> TASK DIRECTIONS
Find and copy every line in the records that includes the string "ignore".

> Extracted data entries
□ □ □ □

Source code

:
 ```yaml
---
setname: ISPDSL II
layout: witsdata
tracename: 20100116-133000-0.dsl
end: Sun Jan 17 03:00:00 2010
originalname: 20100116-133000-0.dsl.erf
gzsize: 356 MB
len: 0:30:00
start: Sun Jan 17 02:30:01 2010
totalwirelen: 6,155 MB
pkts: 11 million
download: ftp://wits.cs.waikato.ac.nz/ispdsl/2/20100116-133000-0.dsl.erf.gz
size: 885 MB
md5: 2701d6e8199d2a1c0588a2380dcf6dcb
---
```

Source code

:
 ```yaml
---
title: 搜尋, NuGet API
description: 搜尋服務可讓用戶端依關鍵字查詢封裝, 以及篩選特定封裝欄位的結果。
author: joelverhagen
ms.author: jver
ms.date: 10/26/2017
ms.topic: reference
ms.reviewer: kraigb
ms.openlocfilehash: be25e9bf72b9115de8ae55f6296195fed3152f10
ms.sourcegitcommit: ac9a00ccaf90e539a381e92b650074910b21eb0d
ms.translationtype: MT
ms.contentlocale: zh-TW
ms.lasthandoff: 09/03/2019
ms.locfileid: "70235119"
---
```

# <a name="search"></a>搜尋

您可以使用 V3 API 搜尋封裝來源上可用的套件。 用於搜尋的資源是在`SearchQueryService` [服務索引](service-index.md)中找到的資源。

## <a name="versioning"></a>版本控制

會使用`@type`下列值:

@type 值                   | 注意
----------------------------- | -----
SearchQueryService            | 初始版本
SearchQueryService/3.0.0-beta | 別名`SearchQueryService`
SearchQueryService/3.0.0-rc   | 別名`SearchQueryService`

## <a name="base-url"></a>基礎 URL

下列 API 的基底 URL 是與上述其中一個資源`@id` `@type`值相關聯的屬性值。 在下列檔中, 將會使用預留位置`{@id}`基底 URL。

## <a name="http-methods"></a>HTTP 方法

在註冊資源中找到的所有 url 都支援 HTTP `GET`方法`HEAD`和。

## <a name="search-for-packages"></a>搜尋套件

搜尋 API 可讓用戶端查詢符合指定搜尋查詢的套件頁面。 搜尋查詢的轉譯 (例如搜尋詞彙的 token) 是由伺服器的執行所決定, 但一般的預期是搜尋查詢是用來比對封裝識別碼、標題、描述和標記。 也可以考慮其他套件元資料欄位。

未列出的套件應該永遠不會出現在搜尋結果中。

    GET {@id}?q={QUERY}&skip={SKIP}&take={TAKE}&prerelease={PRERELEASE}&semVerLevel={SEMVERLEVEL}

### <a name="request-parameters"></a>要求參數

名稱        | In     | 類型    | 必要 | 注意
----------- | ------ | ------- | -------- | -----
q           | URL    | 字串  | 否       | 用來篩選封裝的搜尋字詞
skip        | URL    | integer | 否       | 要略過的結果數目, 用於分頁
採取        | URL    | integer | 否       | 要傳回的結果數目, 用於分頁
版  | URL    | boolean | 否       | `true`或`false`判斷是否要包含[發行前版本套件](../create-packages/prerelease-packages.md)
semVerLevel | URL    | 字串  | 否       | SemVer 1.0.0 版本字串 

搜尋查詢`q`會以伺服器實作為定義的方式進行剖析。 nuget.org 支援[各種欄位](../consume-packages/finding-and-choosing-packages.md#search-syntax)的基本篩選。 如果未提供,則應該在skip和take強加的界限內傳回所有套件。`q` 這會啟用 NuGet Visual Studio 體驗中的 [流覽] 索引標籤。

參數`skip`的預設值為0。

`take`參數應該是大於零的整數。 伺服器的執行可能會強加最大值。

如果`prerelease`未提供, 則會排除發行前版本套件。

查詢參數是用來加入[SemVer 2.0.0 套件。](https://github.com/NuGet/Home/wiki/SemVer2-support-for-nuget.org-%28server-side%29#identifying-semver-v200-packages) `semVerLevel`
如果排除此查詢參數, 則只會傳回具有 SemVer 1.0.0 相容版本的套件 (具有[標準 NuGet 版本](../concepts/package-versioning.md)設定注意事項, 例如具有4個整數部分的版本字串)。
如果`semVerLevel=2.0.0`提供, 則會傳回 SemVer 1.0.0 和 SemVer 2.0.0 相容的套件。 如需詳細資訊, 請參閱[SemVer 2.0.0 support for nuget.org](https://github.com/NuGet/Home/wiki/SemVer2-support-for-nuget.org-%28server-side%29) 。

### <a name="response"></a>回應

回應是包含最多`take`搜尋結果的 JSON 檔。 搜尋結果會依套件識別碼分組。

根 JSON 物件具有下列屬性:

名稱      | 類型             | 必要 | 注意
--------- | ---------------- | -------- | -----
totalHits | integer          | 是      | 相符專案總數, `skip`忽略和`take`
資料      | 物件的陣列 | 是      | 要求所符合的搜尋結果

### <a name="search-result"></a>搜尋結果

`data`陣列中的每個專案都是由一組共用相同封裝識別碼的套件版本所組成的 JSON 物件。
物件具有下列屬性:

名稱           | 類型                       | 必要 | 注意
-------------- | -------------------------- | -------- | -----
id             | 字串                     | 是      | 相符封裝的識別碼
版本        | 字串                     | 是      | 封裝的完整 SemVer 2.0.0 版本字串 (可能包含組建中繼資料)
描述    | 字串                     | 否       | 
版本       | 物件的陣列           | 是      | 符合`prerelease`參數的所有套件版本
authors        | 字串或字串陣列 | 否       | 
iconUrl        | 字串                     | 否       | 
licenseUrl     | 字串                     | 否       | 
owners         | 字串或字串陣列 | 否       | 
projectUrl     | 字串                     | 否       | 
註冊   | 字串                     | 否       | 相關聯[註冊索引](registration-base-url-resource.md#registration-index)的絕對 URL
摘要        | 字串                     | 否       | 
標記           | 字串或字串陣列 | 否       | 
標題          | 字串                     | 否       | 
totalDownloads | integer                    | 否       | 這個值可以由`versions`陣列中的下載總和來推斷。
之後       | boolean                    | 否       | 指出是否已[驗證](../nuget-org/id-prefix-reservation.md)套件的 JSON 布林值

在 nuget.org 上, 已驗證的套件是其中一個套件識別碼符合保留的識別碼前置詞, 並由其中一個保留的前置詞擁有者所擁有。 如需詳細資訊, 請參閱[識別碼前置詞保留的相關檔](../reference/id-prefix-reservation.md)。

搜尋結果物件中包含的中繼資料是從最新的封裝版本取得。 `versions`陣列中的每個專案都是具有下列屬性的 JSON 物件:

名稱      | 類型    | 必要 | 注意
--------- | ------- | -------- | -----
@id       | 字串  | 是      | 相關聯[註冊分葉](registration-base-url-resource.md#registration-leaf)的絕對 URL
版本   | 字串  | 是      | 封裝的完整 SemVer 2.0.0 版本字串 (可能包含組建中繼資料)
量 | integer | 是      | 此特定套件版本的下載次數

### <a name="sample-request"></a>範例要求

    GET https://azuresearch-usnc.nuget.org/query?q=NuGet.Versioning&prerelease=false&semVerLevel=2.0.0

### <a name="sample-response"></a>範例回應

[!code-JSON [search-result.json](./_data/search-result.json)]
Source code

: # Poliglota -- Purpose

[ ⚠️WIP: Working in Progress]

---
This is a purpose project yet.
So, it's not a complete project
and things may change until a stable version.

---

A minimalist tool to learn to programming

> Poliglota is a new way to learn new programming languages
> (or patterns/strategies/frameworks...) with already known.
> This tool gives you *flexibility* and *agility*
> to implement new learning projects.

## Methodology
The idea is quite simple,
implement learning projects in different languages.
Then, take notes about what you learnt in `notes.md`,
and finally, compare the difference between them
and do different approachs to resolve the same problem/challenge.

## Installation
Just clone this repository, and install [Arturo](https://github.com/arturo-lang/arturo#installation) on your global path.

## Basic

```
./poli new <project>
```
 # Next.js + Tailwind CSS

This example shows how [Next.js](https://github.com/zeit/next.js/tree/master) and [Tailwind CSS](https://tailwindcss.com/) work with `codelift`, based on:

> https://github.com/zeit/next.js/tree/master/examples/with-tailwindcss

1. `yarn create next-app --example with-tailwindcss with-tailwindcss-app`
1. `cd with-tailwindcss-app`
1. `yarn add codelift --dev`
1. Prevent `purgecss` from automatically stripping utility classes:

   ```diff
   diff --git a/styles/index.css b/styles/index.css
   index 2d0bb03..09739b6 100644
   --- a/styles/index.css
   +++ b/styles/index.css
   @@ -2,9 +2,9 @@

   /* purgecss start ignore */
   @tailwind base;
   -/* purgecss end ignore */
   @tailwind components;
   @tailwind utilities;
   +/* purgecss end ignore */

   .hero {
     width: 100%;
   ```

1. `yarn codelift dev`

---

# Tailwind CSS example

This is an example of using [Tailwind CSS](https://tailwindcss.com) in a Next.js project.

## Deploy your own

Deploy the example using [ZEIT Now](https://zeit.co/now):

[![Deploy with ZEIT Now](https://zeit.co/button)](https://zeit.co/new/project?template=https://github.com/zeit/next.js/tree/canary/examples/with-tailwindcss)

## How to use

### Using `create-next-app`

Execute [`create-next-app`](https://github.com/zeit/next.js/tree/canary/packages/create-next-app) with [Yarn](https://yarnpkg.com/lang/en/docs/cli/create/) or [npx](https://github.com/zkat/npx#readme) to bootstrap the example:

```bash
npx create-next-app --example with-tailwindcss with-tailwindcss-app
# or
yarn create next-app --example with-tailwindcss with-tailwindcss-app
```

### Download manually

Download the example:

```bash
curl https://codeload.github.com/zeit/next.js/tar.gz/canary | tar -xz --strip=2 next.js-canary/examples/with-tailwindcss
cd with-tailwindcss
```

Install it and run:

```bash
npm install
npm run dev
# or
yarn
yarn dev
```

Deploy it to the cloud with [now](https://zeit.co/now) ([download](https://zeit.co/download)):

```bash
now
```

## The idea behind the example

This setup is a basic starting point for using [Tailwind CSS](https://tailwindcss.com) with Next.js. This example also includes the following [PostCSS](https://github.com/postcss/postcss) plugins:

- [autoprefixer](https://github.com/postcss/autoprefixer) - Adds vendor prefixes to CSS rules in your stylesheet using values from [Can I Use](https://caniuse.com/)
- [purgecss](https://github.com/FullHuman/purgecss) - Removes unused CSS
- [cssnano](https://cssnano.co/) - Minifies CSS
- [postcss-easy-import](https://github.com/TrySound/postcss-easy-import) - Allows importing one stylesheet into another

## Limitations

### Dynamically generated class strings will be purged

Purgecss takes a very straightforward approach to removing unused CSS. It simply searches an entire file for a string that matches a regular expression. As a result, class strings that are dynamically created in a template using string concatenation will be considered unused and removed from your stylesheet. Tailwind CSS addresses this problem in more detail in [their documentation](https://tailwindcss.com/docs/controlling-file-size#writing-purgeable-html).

□ □ □ □

> FINISHED TASK
   /* purgecss start ignore */
   -/* purgecss end ignore */
   +/* purgecss end ignore */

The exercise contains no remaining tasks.